I’d also put it down to the time in which I’ve seen about 200+ anime towards ruining the experience for me. As I said in my previous post, it’s not that Bebop does anything wrong—god knows it doesn’t—it’s that sometimes, a bounty is just a bounty. There’s no subversion at work, no reversals, no clichés used in a renewed way, no nothing. Unlike, say, Mushishi which had things like THE BRIDGE IS MADE OUT OF PEOPLE or HIS WIFE IS A BAMBOO TREE or HER SISTER HAS BEEN TRAVELLING THE MUSHI-NETWORK FOR YEARS or GINKO IS MADE OUT OF FISH there just wasn’t anything to be surprised about. The bounty was WYSIWYG.
But that’s the problem with pure surface, I suppose. Ten years ago when this was out I would have had no problems with digesting it, accepting it for what it is: a quick romp in the hay. As it is ten years on it’s become the sort of cultural monster that people are quick to defend, shy to attack, and too obfuscated by nostalgia and memory to realise that not all of us look for things only ankle-deep sometimes, even if they’re “cool”. It’s become part of that canon thing, and rolling my eyes at people on Twitter only made it all the more amusing.
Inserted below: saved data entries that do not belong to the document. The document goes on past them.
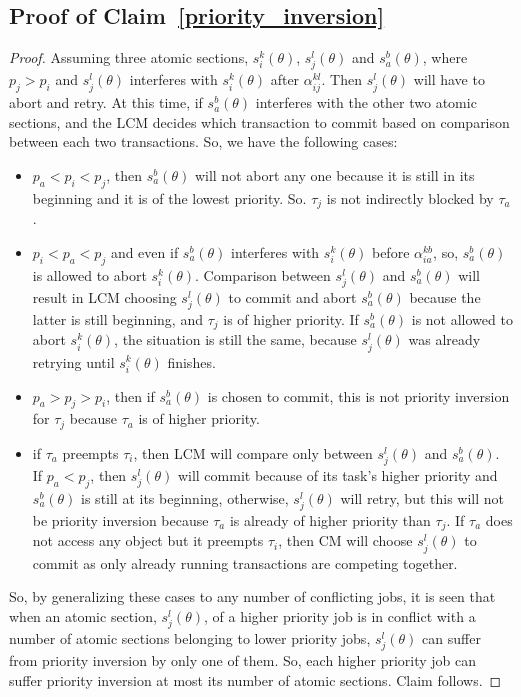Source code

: \documentclass[conference]{sig-alternate}
\begin{document}
\subsection{\label{proof_priority_inversion} Proof of Claim~\ref{priority_inversion}}
\begin{proof}
Assuming three atomic sections, $s_i^k(\theta)$, $s_j^l(\theta)$ and $s_a^b(\theta)$, where $p_j > p_i$ and $s_j^l(\theta)$ interferes with $s_i^k(\theta)$ after $\alpha_{ij}^{kl}$. Then $s_j^l(\theta)$ will have to abort and retry. At this time, if $s_a^b(\theta)$ interferes with the other two atomic sections, and the LCM decides which transaction to commit based on comparison between each two transactions. So, we have the following cases:
\begin{itemize}
\item $p_a < p_i < p_j$, then $s_a^b(\theta)$ will not abort any one because it is still in its beginning and it is of the lowest priority. So. $\tau_j$ is not indirectly blocked by $\tau_a$.
\item $p_i<p_a<p_j$ and even if $s_a^b(\theta)$ interferes with $s_i^k(\theta)$ before $\alpha_{ia}^{kb}$, so, $s_a^b(\theta)$ is allowed to abort $s_i^k(\theta)$. Comparison between $s_j^l(\theta)$ and $s_a^b(\theta)$ will result in LCM choosing $s_j^l(\theta)$ to commit and abort $s_a^b(\theta)$ because the latter is still beginning, and $\tau_j$ is of higher priority. If $s_a^b(\theta)$ is not allowed to abort $s_i^k(\theta)$, the situation is still the same, because $s_j^l(\theta)$ was already retrying until $s_i^k(\theta)$ finishes.
\item $p_a>p_j>p_i$, then if $s_a^b(\theta)$ is chosen to commit, this is not priority inversion for $\tau_j$ because $\tau_a$ is of higher priority.
\item if $\tau_a$ preempts $\tau_i$, then LCM will compare only between $s_j^l(\theta)$ and $s_a^b(\theta)$. If $p_a<p_j$, then $s_j^l(\theta)$ will commit because of its task's higher priority and $s_a^b(\theta)$ is still at its beginning, otherwise, $s_j^l(\theta)$ will retry, but this will not be priority inversion because $\tau_a$ is already of higher priority than $\tau_j$. If $\tau_a$ does not access any object but it preempts $\tau_i$, then CM will choose $s_j^l(\theta)$ to commit as only already running transactions are competing together.
\end{itemize}
So, by generalizing these cases to any number of conflicting jobs, it is seen that when an atomic section, $s_j^l(\theta)$, of a higher priority job is in conflict with a number of atomic sections belonging to lower priority jobs, $s_j^l(\theta)$ can suffer from priority inversion by only one of them. So, each higher priority job can suffer priority inversion at most its number of atomic sections. Claim follows.
\end{proof}
\end{document}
Soundtrack-wise I can’t tell if Kanno has actually gotten better or worse, since if we disregard the excellent Julia leitmotif and acoustic guitar tracks it’s about middling at best. No emotive pieces, but the soundtrack has one thing going for it—it stands alone in a way that no other soundtrack of hers probably has (probably has since I actually listen to the soundtracks after the anime, not without ever having seen it), and as a result when I finally got to listen to the pieces in context as it were, they didn’t feel all that great, or maybe I just had problems fitting them into the actual context, as opposed to the one I had in mind while listening to it.
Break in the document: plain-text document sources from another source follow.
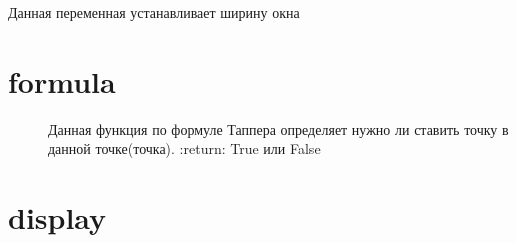 \documentclass[a4paper,10pt,russian]{sphinxmanual}
\begin{document}
\begin{fulllineitems}
\label{\detokenize{index:config.SCREEN_WIDTH}}
\pysigstartsignatures
{}
\pysigstopsignatures
\sphinxAtStartPar
{}
Данная переменная устанавливает ширину окна

\end{fulllineitems}



\section{formula}
\label{\detokenize{index:module-formula}}\label{\detokenize{index:formula}}

\begin{fulllineitems}
\label{\detokenize{index:formula.should_pixel_be_drawn}}
\pysigstartsignatures
{}
\pysigstopsignatures\begin{description}
\item[{}] \leavevmode
\sphinxAtStartPar
Данная функция по формуле Таппера определяет нужно ли ставить точку в данной точке(точка).
:return: True или False

\end{description}

\end{fulllineitems}



\section{display}
\label{\detokenize{index:module-display}}\label{\detokenize{index:display}}
\end{document}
I still think people who listen to soundtracks for shows they haven’t seen are pretty lulz, but eh, whatever. Yes, anime is serious business, and I watch anime for its deep characterisation and complex plots, when I’m not watching a skinflick. It’s pretty ironic how what is supposed to be ZOMG TEH BEST EVAR has never clashed more deeply with what I consider to be the strengths of the medium, but there you go, Secret Santa. I hope you’re happy.